### Task details:
Set down every record once more, exactly as given.

### Listed records:
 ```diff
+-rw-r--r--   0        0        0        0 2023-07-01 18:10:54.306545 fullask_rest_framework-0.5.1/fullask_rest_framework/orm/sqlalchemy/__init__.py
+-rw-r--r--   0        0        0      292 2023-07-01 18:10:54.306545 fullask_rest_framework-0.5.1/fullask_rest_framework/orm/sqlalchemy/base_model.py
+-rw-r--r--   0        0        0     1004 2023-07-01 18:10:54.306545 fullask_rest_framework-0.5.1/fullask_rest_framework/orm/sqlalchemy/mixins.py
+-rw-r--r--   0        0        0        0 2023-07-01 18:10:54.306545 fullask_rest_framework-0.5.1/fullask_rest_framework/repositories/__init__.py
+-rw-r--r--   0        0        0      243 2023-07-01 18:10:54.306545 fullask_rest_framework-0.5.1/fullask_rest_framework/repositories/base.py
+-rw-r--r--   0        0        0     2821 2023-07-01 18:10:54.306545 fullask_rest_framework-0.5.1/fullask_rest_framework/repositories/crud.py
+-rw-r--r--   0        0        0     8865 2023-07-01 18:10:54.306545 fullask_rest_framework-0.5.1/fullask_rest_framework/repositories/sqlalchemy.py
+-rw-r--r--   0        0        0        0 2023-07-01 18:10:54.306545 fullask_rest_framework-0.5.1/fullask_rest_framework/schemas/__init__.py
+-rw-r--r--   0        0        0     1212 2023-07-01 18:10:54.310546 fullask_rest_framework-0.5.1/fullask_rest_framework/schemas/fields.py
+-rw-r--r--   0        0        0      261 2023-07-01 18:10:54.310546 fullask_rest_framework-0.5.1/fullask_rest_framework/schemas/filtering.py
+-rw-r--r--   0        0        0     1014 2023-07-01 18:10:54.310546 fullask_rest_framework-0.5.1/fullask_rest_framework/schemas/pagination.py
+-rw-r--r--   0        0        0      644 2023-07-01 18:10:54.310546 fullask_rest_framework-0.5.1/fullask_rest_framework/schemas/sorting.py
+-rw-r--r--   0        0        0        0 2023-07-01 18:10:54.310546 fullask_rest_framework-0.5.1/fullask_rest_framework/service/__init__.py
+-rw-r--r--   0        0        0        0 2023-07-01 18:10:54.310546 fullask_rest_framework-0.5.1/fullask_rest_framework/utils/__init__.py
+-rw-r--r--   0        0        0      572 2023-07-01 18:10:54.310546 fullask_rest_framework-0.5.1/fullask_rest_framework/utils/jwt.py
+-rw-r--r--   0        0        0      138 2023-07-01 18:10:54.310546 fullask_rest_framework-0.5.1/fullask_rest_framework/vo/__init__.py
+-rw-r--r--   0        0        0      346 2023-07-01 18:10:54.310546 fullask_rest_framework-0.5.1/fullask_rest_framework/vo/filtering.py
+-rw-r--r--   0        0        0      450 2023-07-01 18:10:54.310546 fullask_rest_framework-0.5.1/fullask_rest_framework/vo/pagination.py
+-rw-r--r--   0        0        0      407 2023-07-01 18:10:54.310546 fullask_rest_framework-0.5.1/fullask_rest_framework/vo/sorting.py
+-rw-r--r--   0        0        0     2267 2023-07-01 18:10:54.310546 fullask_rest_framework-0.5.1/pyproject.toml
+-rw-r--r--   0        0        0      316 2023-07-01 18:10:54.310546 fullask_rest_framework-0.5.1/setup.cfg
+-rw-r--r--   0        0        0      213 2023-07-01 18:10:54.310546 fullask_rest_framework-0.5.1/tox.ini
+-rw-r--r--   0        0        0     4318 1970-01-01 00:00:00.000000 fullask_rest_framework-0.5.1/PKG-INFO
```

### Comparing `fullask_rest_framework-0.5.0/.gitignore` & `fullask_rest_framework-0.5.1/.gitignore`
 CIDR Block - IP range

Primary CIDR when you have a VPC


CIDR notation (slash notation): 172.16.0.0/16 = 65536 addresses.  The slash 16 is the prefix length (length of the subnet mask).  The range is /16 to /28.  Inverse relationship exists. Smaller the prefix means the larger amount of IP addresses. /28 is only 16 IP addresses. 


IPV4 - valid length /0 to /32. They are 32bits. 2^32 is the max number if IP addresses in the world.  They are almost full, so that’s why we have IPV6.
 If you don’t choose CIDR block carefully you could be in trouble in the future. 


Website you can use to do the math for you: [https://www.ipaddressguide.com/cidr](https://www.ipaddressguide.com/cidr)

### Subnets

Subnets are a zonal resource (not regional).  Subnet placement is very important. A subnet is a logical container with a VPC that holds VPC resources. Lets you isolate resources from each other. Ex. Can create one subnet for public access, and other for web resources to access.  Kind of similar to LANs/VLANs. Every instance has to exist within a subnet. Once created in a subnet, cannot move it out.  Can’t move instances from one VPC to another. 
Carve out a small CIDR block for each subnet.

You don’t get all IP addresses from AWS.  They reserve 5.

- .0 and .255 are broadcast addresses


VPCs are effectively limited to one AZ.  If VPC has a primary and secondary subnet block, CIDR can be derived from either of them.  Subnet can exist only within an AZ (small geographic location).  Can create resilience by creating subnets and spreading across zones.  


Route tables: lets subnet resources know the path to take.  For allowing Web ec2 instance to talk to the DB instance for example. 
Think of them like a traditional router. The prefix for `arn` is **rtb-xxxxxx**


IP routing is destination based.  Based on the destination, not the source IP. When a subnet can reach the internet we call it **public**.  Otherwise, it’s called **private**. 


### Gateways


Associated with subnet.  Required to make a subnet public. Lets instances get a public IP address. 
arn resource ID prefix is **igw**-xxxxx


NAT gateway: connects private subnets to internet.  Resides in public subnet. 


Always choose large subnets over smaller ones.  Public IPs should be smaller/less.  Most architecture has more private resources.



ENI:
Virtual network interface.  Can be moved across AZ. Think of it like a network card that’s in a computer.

### Output of the task:
 ```diff
+-rw-r--r--   0        0        0        0 2023-07-01 18:10:54.306545 fullask_rest_framework-0.5.1/fullask_rest_framework/orm/sqlalchemy/__init__.py
+-rw-r--r--   0        0        0      292 2023-07-01 18:10:54.306545 fullask_rest_framework-0.5.1/fullask_rest_framework/orm/sqlalchemy/base_model.py
+-rw-r--r--   0        0        0     1004 2023-07-01 18:10:54.306545 fullask_rest_framework-0.5.1/fullask_rest_framework/orm/sqlalchemy/mixins.py
+-rw-r--r--   0        0        0        0 2023-07-01 18:10:54.306545 fullask_rest_framework-0.5.1/fullask_rest_framework/repositories/__init__.py
+-rw-r--r--   0        0        0      243 2023-07-01 18:10:54.306545 fullask_rest_framework-0.5.1/fullask_rest_framework/repositories/base.py
+-rw-r--r--   0        0        0     2821 2023-07-01 18:10:54.306545 fullask_rest_framework-0.5.1/fullask_rest_framework/repositories/crud.py
+-rw-r--r--   0        0        0     8865 2023-07-01 18:10:54.306545 fullask_rest_framework-0.5.1/fullask_rest_framework/repositories/sqlalchemy.py
+-rw-r--r--   0        0        0        0 2023-07-01 18:10:54.306545 fullask_rest_framework-0.5.1/fullask_rest_framework/schemas/__init__.py
+-rw-r--r--   0        0        0     1212 2023-07-01 18:10:54.310546 fullask_rest_framework-0.5.1/fullask_rest_framework/schemas/fields.py
+-rw-r--r--   0        0        0      261 2023-07-01 18:10:54.310546 fullask_rest_framework-0.5.1/fullask_rest_framework/schemas/filtering.py
+-rw-r--r--   0        0        0     1014 2023-07-01 18:10:54.310546 fullask_rest_framework-0.5.1/fullask_rest_framework/schemas/pagination.py
+-rw-r--r--   0        0        0      644 2023-07-01 18:10:54.310546 fullask_rest_framework-0.5.1/fullask_rest_framework/schemas/sorting.py
+-rw-r--r--   0        0        0        0 2023-07-01 18:10:54.310546 fullask_rest_framework-0.5.1/fullask_rest_framework/service/__init__.py
+-rw-r--r--   0        0        0        0 2023-07-01 18:10:54.310546 fullask_rest_framework-0.5.1/fullask_rest_framework/utils/__init__.py
+-rw-r--r--   0        0        0      572 2023-07-01 18:10:54.310546 fullask_rest_framework-0.5.1/fullask_rest_framework/utils/jwt.py
+-rw-r--r--   0        0        0      138 2023-07-01 18:10:54.310546 fullask_rest_framework-0.5.1/fullask_rest_framework/vo/__init__.py
+-rw-r--r--   0        0        0      346 2023-07-01 18:10:54.310546 fullask_rest_framework-0.5.1/fullask_rest_framework/vo/filtering.py
+-rw-r--r--   0        0        0      450 2023-07-01 18:10:54.310546 fullask_rest_framework-0.5.1/fullask_rest_framework/vo/pagination.py
+-rw-r--r--   0        0        0      407 2023-07-01 18:10:54.310546 fullask_rest_framework-0.5.1/fullask_rest_framework/vo/sorting.py
+-rw-r--r--   0        0        0     2267 2023-07-01 18:10:54.310546 fullask_rest_framework-0.5.1/pyproject.toml
+-rw-r--r--   0        0        0      316 2023-07-01 18:10:54.310546 fullask_rest_framework-0.5.1/setup.cfg
+-rw-r--r--   0        0        0      213 2023-07-01 18:10:54.310546 fullask_rest_framework-0.5.1/tox.ini
+-rw-r--r--   0        0        0     4318 1970-01-01 00:00:00.000000 fullask_rest_framework-0.5.1/PKG-INFO
```

### Comparing `fullask_rest_framework-0.5.0/.gitignore` & `fullask_rest_framework-0.5.1/.gitignore`
 CIDR Block - IP range

Primary CIDR when you have a VPC


CIDR notation (slash notation): 172.16.0.0/16 = 65536 addresses.  The slash 16 is the prefix length (length of the subnet mask).  The range is /16 to /28.  Inverse relationship exists. Smaller the prefix means the larger amount of IP addresses. /28 is only 16 IP addresses. 


IPV4 - valid length /0 to /32. They are 32bits. 2^32 is the max number if IP addresses in the world.  They are almost full, so that’s why we have IPV6.
 If you don’t choose CIDR block carefully you could be in trouble in the future. 


Website you can use to do the math for you: [https://www.ipaddressguide.com/cidr](https://www.ipaddressguide.com/cidr)

### Subnets

Subnets are a zonal resource (not regional).  Subnet placement is very important. A subnet is a logical container with a VPC that holds VPC resources. Lets you isolate resources from each other. Ex. Can create one subnet for public access, and other for web resources to access.  Kind of similar to LANs/VLANs. Every instance has to exist within a subnet. Once created in a subnet, cannot move it out.  Can’t move instances from one VPC to another. 
Carve out a small CIDR block for each subnet.

You don’t get all IP addresses from AWS.  They reserve 5.

- .0 and .255 are broadcast addresses


VPCs are effectively limited to one AZ.  If VPC has a primary and secondary subnet block, CIDR can be derived from either of them.  Subnet can exist only within an AZ (small geographic location).  Can create resilience by creating subnets and spreading across zones.  


Route tables: lets subnet resources know the path to take.  For allowing Web ec2 instance to talk to the DB instance for example. 
Think of them like a traditional router. The prefix for `arn` is **rtb-xxxxxx**


IP routing is destination based.  Based on the destination, not the source IP. When a subnet can reach the internet we call it **public**.  Otherwise, it’s called **private**. 


### Gateways


Associated with subnet.  Required to make a subnet public. Lets instances get a public IP address. 
arn resource ID prefix is **igw**-xxxxx


NAT gateway: connects private subnets to internet.  Resides in public subnet. 


Always choose large subnets over smaller ones.  Public IPs should be smaller/less.  Most architecture has more private resources.



ENI:
Virtual network interface.  Can be moved across AZ. Think of it like a network card that’s in a computer.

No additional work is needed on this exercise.